> **What the exercise asks**
From the entries that follow, copy each line in which "parameterized" appears.

BEGIN Record set

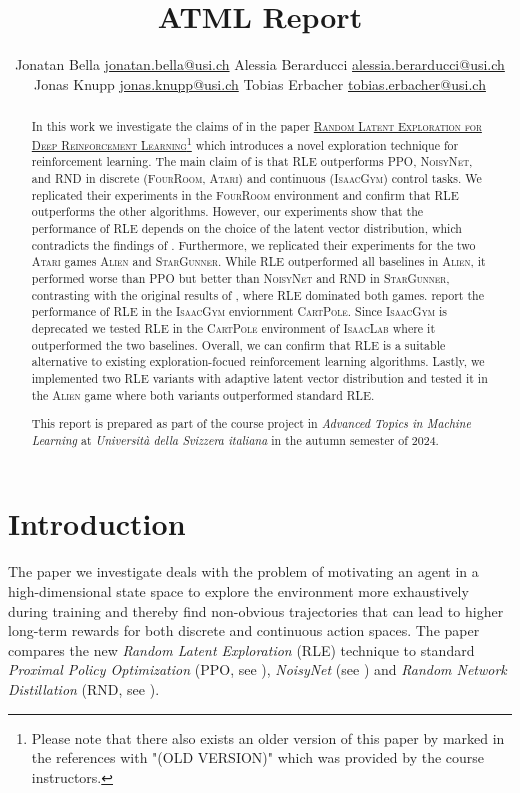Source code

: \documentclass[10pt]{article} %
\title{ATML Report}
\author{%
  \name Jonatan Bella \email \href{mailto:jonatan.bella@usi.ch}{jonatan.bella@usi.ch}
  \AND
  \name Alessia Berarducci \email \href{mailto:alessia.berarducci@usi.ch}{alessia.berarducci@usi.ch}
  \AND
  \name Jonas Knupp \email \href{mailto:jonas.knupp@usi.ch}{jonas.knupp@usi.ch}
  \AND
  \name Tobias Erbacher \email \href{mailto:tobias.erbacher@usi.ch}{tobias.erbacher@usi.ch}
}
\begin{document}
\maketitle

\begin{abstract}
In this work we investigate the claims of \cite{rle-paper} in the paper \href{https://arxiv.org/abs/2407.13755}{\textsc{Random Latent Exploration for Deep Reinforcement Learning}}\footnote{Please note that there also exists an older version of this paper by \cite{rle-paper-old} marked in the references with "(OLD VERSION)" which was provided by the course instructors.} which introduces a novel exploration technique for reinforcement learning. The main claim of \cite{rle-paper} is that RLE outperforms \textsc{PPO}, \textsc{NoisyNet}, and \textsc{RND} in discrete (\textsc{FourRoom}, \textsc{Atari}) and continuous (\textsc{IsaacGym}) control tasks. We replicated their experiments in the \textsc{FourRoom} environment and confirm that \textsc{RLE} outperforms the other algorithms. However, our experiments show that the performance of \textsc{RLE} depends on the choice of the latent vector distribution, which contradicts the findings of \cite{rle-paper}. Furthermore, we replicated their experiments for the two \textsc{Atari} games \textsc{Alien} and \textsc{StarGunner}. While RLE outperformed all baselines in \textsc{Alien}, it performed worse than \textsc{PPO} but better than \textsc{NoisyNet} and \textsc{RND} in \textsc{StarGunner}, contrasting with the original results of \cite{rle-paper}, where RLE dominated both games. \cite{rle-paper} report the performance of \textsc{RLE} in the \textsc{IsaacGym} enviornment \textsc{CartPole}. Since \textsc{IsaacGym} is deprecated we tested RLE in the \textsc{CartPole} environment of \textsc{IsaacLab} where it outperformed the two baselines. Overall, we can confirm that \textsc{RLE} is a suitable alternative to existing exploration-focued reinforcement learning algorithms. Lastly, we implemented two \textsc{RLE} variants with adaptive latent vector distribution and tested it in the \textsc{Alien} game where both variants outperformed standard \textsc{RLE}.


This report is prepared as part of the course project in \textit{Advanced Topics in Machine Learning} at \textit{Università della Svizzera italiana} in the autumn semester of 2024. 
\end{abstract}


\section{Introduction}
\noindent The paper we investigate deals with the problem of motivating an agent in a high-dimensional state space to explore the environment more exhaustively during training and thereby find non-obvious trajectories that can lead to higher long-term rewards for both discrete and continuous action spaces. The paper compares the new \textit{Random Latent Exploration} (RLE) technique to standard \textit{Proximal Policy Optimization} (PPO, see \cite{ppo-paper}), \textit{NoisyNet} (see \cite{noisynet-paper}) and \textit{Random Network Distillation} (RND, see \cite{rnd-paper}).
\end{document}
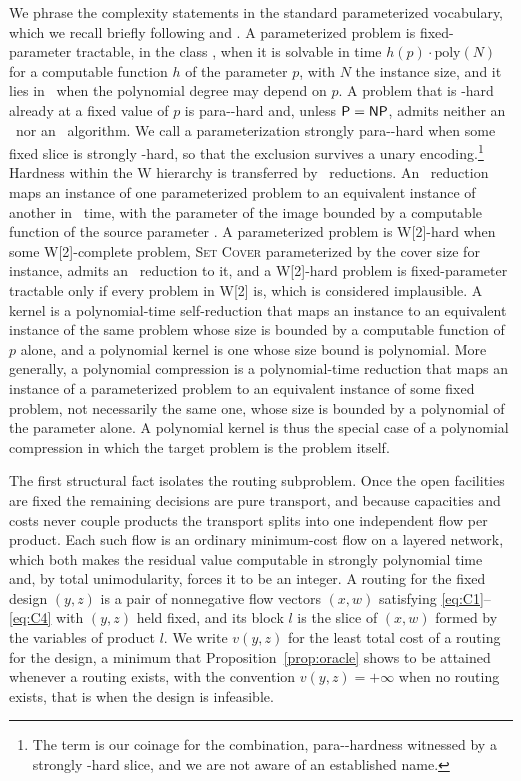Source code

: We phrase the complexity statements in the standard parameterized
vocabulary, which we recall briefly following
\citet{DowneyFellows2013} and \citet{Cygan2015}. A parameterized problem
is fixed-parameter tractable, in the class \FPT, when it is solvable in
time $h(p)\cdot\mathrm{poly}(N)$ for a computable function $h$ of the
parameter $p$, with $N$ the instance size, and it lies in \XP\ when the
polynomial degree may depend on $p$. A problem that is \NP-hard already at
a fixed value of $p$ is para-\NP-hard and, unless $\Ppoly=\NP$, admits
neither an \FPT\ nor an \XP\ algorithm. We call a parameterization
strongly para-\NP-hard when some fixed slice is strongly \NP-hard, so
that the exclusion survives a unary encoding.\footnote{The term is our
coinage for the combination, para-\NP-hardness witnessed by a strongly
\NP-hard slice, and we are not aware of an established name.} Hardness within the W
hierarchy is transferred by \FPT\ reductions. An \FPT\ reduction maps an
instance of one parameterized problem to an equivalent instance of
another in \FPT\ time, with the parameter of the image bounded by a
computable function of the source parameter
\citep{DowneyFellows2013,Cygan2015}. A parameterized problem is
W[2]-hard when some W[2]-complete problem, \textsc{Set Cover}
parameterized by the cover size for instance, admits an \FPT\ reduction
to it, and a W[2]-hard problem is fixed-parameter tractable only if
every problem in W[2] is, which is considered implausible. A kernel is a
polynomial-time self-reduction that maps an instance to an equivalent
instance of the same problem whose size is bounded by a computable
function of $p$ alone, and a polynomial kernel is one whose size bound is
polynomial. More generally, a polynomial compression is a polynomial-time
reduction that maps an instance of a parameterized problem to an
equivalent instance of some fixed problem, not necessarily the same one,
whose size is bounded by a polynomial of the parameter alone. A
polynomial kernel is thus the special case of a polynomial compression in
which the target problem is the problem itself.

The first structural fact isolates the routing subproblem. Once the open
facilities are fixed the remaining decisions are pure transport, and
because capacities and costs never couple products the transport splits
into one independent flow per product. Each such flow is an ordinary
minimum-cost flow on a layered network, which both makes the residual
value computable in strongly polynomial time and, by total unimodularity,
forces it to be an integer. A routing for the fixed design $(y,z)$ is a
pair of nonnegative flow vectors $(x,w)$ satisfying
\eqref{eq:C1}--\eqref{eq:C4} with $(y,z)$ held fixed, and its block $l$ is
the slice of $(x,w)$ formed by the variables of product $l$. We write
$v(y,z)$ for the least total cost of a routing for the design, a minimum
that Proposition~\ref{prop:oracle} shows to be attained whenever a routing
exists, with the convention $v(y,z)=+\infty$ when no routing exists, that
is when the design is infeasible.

END Record set

> **Response below**
: We phrase the complexity statements in the standard parameterized
\citet{DowneyFellows2013} and \citet{Cygan2015}. A parameterized problem
instance of one parameterized problem to an equivalent instance of
\citep{DowneyFellows2013,Cygan2015}. A parameterized problem is
parameterized by the cover size for instance, admits an \FPT\ reduction
reduction that maps an instance of a parameterized problem to an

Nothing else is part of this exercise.